:: YOUR TASK ::
Below is the data. Give it again, complete and exact.

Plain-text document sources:

◆ ◆ ◆

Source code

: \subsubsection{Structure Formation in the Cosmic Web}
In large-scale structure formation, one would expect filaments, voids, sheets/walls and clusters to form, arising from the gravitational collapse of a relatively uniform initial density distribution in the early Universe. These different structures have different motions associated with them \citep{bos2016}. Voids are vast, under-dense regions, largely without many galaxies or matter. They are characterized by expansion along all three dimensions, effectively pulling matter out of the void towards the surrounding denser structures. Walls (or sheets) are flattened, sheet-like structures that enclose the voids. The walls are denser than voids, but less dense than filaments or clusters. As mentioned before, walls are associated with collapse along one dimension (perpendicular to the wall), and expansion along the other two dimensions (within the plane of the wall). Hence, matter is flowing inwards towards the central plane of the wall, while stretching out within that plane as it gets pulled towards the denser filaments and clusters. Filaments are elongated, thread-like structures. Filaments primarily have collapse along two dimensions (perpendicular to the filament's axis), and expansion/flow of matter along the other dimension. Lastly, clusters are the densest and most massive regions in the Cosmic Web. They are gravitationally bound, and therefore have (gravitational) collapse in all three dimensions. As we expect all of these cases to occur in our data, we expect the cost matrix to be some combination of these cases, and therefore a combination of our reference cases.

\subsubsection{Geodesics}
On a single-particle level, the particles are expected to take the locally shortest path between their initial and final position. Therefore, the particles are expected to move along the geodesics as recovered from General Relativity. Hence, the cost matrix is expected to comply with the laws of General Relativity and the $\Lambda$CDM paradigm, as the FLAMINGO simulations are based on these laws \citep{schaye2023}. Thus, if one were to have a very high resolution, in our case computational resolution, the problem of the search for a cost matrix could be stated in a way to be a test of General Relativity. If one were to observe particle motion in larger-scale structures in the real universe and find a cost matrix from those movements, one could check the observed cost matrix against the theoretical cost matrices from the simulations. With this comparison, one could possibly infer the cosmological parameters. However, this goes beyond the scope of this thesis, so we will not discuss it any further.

◆ ◆ ◆

:: EXERCISE SOLUTION ::
Source code

: \subsubsection{Structure Formation in the Cosmic Web}
In large-scale structure formation, one would expect filaments, voids, sheets/walls and clusters to form, arising from the gravitational collapse of a relatively uniform initial density distribution in the early Universe. These different structures have different motions associated with them \citep{bos2016}. Voids are vast, under-dense regions, largely without many galaxies or matter. They are characterized by expansion along all three dimensions, effectively pulling matter out of the void towards the surrounding denser structures. Walls (or sheets) are flattened, sheet-like structures that enclose the voids. The walls are denser than voids, but less dense than filaments or clusters. As mentioned before, walls are associated with collapse along one dimension (perpendicular to the wall), and expansion along the other two dimensions (within the plane of the wall). Hence, matter is flowing inwards towards the central plane of the wall, while stretching out within that plane as it gets pulled towards the denser filaments and clusters. Filaments are elongated, thread-like structures. Filaments primarily have collapse along two dimensions (perpendicular to the filament's axis), and expansion/flow of matter along the other dimension. Lastly, clusters are the densest and most massive regions in the Cosmic Web. They are gravitationally bound, and therefore have (gravitational) collapse in all three dimensions. As we expect all of these cases to occur in our data, we expect the cost matrix to be some combination of these cases, and therefore a combination of our reference cases.

\subsubsection{Geodesics}
On a single-particle level, the particles are expected to take the locally shortest path between their initial and final position. Therefore, the particles are expected to move along the geodesics as recovered from General Relativity. Hence, the cost matrix is expected to comply with the laws of General Relativity and the $\Lambda$CDM paradigm, as the FLAMINGO simulations are based on these laws \citep{schaye2023}. Thus, if one were to have a very high resolution, in our case computational resolution, the problem of the search for a cost matrix could be stated in a way to be a test of General Relativity. If one were to observe particle motion in larger-scale structures in the real universe and find a cost matrix from those movements, one could check the observed cost matrix against the theoretical cost matrices from the simulations. With this comparison, one could possibly infer the cosmological parameters. However, this goes beyond the scope of this thesis, so we will not discuss it any further.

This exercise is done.